Tom's the man here for getting us out there though. I wasn't even sure I could commit until 9pm Thursday night. :-? Because of Trey's school we couldn't get to the ramp until sundown Friday night either, so we had to go down to Watson's in the dark.  I've done plenty of that down there many years ago and its still a butt tightener, I think Tom used the word "extreme" to describe the endeavor.  Regardless Tom did a stellar job at the helm and the LT25 glided out there like a sleigh.  

After a about an hour ride and what seemed like a 100 flashes of the q-beam we rolled around the last bend to Watson's to meet a gator about 20yds off shore staring at the party on the shell mound.  14 boats lined up to the dock and beached too, umpteen tents, and people everywhere. Looked Woodstock at Watson's to me. ;D Tom found an 8" crack between two gheenoes, so we slid in there and unloaded Trey and I's stuff. 

It was great to finally meet Walt in person and the other CG members too. Great food and camaraderie all around. A few of the guys were fishing off the lined up boats and ended up landing a baby jewfish, I'd guess 18-20lbs or so, plus a couple big gaftopsails and some lost fish, probably sharks. Pretty neat on-shore entertainment I'd say. Bugs weren't bad either. 

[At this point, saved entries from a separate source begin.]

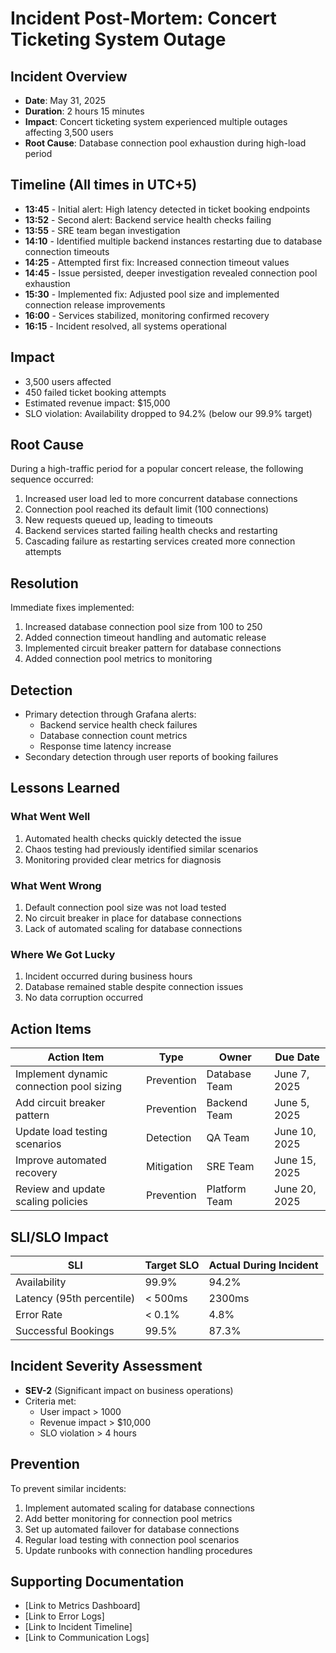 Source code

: # Incident Post-Mortem: Concert Ticketing System Outage

## Incident Overview
- **Date**: May 31, 2025
- **Duration**: 2 hours 15 minutes
- **Impact**: Concert ticketing system experienced multiple outages affecting 3,500 users
- **Root Cause**: Database connection pool exhaustion during high-load period

## Timeline (All times in UTC+5)
- **13:45** - Initial alert: High latency detected in ticket booking endpoints
- **13:52** - Second alert: Backend service health checks failing
- **13:55** - SRE team began investigation
- **14:10** - Identified multiple backend instances restarting due to database connection timeouts
- **14:25** - Attempted first fix: Increased connection timeout values
- **14:45** - Issue persisted, deeper investigation revealed connection pool exhaustion
- **15:30** - Implemented fix: Adjusted pool size and implemented connection release improvements
- **16:00** - Services stabilized, monitoring confirmed recovery
- **16:15** - Incident resolved, all systems operational

## Impact
- 3,500 users affected
- 450 failed ticket booking attempts
- Estimated revenue impact: $15,000
- SLO violation: Availability dropped to 94.2% (below our 99.9% target)

## Root Cause
During a high-traffic period for a popular concert release, the following sequence occurred:
1. Increased user load led to more concurrent database connections
2. Connection pool reached its default limit (100 connections)
3. New requests queued up, leading to timeouts
4. Backend services started failing health checks and restarting
5. Cascading failure as restarting services created more connection attempts

## Resolution
Immediate fixes implemented:
1. Increased database connection pool size from 100 to 250
2. Added connection timeout handling and automatic release
3. Implemented circuit breaker pattern for database connections
4. Added connection pool metrics to monitoring

## Detection
- Primary detection through Grafana alerts:
  - Backend service health check failures
  - Database connection count metrics
  - Response time latency increase
- Secondary detection through user reports of booking failures

## Lessons Learned
### What Went Well
1. Automated health checks quickly detected the issue
2. Chaos testing had previously identified similar scenarios
3. Monitoring provided clear metrics for diagnosis

### What Went Wrong
1. Default connection pool size was not load tested
2. No circuit breaker in place for database connections
3. Lack of automated scaling for database connections

### Where We Got Lucky
1. Incident occurred during business hours
2. Database remained stable despite connection issues
3. No data corruption occurred

## Action Items
| Action Item | Type | Owner | Due Date |
|------------|------|-------|-----------|
| Implement dynamic connection pool sizing | Prevention | Database Team | June 7, 2025 |
| Add circuit breaker pattern | Prevention | Backend Team | June 5, 2025 |
| Update load testing scenarios | Detection | QA Team | June 10, 2025 |
| Improve automated recovery | Mitigation | SRE Team | June 15, 2025 |
| Review and update scaling policies | Prevention | Platform Team | June 20, 2025 |

## SLI/SLO Impact
| SLI | Target SLO | Actual During Incident |
|-----|------------|----------------------|
| Availability | 99.9% | 94.2% |
| Latency (95th percentile) | < 500ms | 2300ms |
| Error Rate | < 0.1% | 4.8% |
| Successful Bookings | 99.5% | 87.3% |

## Incident Severity Assessment
- **SEV-2** (Significant impact on business operations)
- Criteria met:
  - User impact > 1000
  - Revenue impact > $10,000
  - SLO violation > 4 hours

## Prevention
To prevent similar incidents:
1. Implement automated scaling for database connections
2. Add better monitoring for connection pool metrics
3. Set up automated failover for database connections
4. Regular load testing with connection pool scenarios
5. Update runbooks with connection handling procedures

## Supporting Documentation
- [Link to Metrics Dashboard]
- [Link to Error Logs]
- [Link to Incident Timeline]
- [Link to Communication Logs]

Fishing was tough with the high winds on Saturday but Weedy pointed us to some productive and relatively protected spots to try, so we managed a few little snook and ladyfish. Some of the others caught a few keeper snook and red's but not many considering the number of anglers. I liked to have died Saturday night with a sore throat and fever and Tom graciously offered to take me to the ramp Sunday morning but I wasn't quite ready to give up, plus I didn't want to mess Tom up so us, Weedy and Zero Gravity went fishing again.

Oh well, I could go on and on and already have.  Great time for sure, can't wait to do it again.


----------



## deerfly (Mar 10, 2007)

almost forgot, lil'deerfly decided to take a few shots himself  Could have a little shutterbug on my hands here. 

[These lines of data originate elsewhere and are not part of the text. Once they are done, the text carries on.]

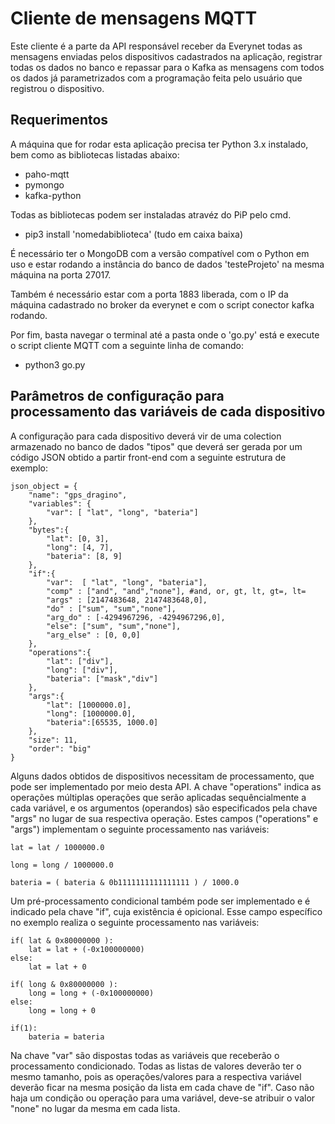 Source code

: # Cliente de mensagens MQTT
Este cliente é a parte da API responsável receber da Everynet todas as mensagens enviadas pelos dispositivos cadastrados na aplicação, registrar todas os dados no banco e repassar para o Kafka as mensagens com todos os dados já parametrizados com a programação feita pelo usuário que registrou o dispositivo.

## Requerimentos
A máquina que for rodar esta aplicação precisa ter Python 3.x instalado, bem como as bibliotecas listadas abaixo:
* paho-mqtt
* pymongo
* kafka-python

Todas as bibliotecas podem ser instaladas atravéz do PiP pelo cmd.
* pip3 install 'nomedabiblioteca' (tudo em caixa baixa)

É necessário ter o MongoDB com a versão compatível com o Python em uso e estar rodando a instância do banco de dados 'testeProjeto' na mesma máquina na porta 27017.

Também é necessário estar com a porta 1883 liberada, com o IP da máquina cadastrado no broker da everynet e com o script conector kafka rodando.

Por fim, basta navegar o terminal até a pasta onde o 'go.py' está e execute o script cliente MQTT com a seguinte linha de comando:
* python3 go.py

## Parâmetros de configuração para processamento das variáveis de cada dispositivo

A configuração para cada dispositivo deverá vir de uma colection armazenado no banco de dados "tipos" que deverá ser gerada por um código JSON obtido a partir front-end com a seguinte estrutura de exemplo:

    json_object = {
        "name": "gps_dragino",
        "variables": {
            "var": [ "lat", "long", "bateria"]
        },
        "bytes":{
            "lat": [0, 3],
            "long": [4, 7],
            "bateria": [8, 9]
        },
        "if":{
            "var":  [ "lat", "long", "bateria"],
            "comp" : ["and", "and","none"], #and, or, gt, lt, gt=, lt=
            "args" : [2147483648, 2147483648,0],
            "do" : ["sum", "sum","none"],
            "arg_do" : [-4294967296, -4294967296,0],
            "else": ["sum", "sum","none"],
            "arg_else" : [0, 0,0]
        },
        "operations":{
            "lat": ["div"],
            "long": ["div"],
            "bateria": ["mask","div"]
        },
        "args":{
            "lat": [1000000.0],
            "long": [1000000.0],
            "bateria":[65535, 1000.0]
        },
        "size": 11,
        "order": "big"
    }

Alguns dados obtidos de dispositivos necessitam de processamento, que pode ser implementado por meio desta API. A chave "operations" indica as operações múltiplas operações que serão aplicadas sequêncialmente a cada variável, e os argumentos (operandos) são especificados pela chave "args" no lugar de sua respectiva operação.
Estes campos ("operations" e "args") implementam o seguinte processamento nas variáveis:

    lat = lat / 1000000.0

    long = long / 1000000.0

    bateria = ( bateria & 0b1111111111111111 ) / 1000.0

Um pré-processamento condicional também pode ser implementado e é indicado pela chave "if", cuja existência é opicional. Esse campo específico no exemplo realiza o seguinte processamento nas variáveis:

    if( lat & 0x80000000 ):
        lat = lat + (-0x100000000)
    else:
        lat = lat + 0

    if( long & 0x80000000 ):
        long = long + (-0x100000000)
    else:
        long = long + 0

    if(1):
        bateria = bateria

Na chave "var" são dispostas todas as variáveis que receberão o processamento condicionado. Todas as listas de valores deverão ter o mesmo tamanho, pois as operações/valores para a respectiva variável deverão ficar na mesma posição da lista em cada chave de "if". Caso não haja um condição ou operação para uma variável, deve-se atribuir o valor "none" no lugar da mesma em cada lista.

A perfect greeting to the new day, hard to believe thats really hydrogen fission radiation sometimes. 









wishin' for a strike









delivering another wish









Our humble captain and guide trying his hand with the flyrod too









Tom, you need to consider Trey for a marketing position when he's old enough to work. 









And finally the happy little shutterbug doin' a self portrait.


----------



## Weedy (Dec 11, 2006)

Eric,
Out of all the pics I've seen from this past weekend, the last one you posted somes it up! Can't get any better than a kid with smile like that! It was a PLEASURE meeting both of you. Excellent pics Trey!
Walt


----------



## deerfly (Mar 10, 2007)

thanks Walt, that is what its all about isn't it. You can't fake or stage a smile like that, priceless. Too bad its out of focus or I'd blow it up and frame it. 

We need to work a little harder at getting together more often, I like your "back to basics" style.


----------



## Weedy (Dec 11, 2006)

Sounds good, I look forward to it!
Walt


----------